Kochi, Sept. 7 The recent trend in the pepper futures market shows that it is in the grip of bearish operators who, allegedly on the advice of the analysts of brokers, are pressurising the market to fall.

The total net open position for September is of 7,244 tonnes.

The continuous sell call by the brokers’ analysts is likely to create panic among the September holders who will be forced to liquidate.

That will push the prices further down.

Thus, decline in the September prices coupled with a weakened rupee will make the Indian parity competitive at $3,250 a tonne (c&f).

Notwithstanding, the exporters are not ready to cover from the exchanges “because they have no confidence in the material and, hence, they are not committing to overseas buyers as the reprocessing cost will raise the Indian parity to $3,325 a tonne (c&f) at the current futures prices for Sep delivery”.

This will make Indian pepper non-competitive as Vietnam is offering V Asta at $3,200 a tonne (c&f), while B Asta at $2,950 a tonne (c&f).

The International Pepper Community reportedly said that the Indonesian harvesting is over.

There haven’t been any offers so far and their internal prices continued to rule high, trading sources said.

During the week, all the contracts on NCDEX witnessed a sharp fall and the drop was from Rs 450 to Rs 534 a quintal while on NMCE it was from Rs 300 to Rs 590 a quintal.

September and October contracts were closed at Rs 13,425 and Rs 13,700 a quintal, respectively, as against the spot price of Rs 13,900 a quintal for MG 1.

Total turnover on NCDEX dropped by 11,226 tonnes to close at 22,234 tonnes, while total open interest declined by 53 tonnes to 19,952 tonnes.

Spot prices fell by Rs 300 a quintal to Rs 13,300 (un-garbled) and Rs 13,900 (MG 1) a quintal.

“It is clear, that the market continues its bearish tendency.

“Under these circumstances buyers, both domestic and export, are extremely reluctant and prefer to stay out.

“We need definitely some significant buying forces to keep this market from falling further. Hopefully, this will happen soon,” market sources told Business Line.

Meanwhile, the Union Government has extended the suspension of futures trading in rubber to November as the earlier suspension period is expiring this month.

Taking cue from this decision and given the present scenario in the pepper futures market, small dealers and growers are planning to urge the Centre to suspend futures trading in this commodity also.

The recent report of the United Nations Conference on Trade and Development (Unctad) that price movements in global commodity markets do not reflect the fundamentals and show excessive speculation is also said to have strengthened their demand.

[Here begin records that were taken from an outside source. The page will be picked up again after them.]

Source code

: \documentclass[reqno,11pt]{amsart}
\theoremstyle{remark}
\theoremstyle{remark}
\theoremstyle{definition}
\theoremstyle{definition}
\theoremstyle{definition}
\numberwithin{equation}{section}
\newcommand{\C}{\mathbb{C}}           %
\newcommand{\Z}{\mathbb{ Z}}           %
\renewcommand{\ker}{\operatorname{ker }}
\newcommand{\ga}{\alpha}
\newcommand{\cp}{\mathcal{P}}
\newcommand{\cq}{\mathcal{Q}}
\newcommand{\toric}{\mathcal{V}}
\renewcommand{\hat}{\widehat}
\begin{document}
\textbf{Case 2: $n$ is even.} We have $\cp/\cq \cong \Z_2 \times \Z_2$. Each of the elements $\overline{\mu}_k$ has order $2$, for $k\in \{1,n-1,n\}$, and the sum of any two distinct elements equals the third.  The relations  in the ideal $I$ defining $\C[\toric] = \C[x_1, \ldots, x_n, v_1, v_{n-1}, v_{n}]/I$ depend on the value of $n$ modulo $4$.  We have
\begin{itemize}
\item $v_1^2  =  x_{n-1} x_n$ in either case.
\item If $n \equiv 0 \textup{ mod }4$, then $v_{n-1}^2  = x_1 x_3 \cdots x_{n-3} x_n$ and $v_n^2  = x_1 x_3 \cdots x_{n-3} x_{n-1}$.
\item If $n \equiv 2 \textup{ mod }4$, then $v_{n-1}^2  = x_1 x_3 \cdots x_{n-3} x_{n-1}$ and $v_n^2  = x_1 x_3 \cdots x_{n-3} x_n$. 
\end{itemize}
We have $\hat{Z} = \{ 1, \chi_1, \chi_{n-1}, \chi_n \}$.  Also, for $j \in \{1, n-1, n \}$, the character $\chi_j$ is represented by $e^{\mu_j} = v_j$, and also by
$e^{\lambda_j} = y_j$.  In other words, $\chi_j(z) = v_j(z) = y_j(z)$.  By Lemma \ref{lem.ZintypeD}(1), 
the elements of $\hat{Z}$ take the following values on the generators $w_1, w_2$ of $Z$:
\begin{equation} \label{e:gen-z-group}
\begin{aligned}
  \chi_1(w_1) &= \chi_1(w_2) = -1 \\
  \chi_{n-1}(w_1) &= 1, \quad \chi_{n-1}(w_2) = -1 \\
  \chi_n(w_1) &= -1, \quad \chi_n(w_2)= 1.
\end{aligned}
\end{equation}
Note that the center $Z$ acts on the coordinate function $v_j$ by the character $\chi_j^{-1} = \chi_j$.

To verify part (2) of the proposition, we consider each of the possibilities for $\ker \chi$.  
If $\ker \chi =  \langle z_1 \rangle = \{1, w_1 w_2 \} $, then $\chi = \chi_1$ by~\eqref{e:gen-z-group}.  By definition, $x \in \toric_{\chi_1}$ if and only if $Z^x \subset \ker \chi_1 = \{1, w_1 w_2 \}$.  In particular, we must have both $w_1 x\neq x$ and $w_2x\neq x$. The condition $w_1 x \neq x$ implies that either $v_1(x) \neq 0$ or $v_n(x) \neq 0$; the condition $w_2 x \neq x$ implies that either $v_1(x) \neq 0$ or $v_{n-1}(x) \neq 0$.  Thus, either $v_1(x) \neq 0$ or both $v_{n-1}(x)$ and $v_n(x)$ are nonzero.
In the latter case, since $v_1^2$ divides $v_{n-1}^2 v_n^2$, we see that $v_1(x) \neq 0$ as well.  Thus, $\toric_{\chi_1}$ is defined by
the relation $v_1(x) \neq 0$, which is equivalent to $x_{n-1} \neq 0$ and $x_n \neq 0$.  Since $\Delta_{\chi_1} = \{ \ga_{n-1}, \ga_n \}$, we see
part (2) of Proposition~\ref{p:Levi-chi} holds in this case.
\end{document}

“In the recent years, speculation may well have become excessive, amplifying price movements to such an extent that they no longer reflect market fundamentals,” the report said.

Unctad quoted a report of the US Senate on oil market as saying: “Although it is difficult to quantify the effect of speculation on prices, there is substantial evidence that the large amount of speculation in the current market has significantly increased prices.”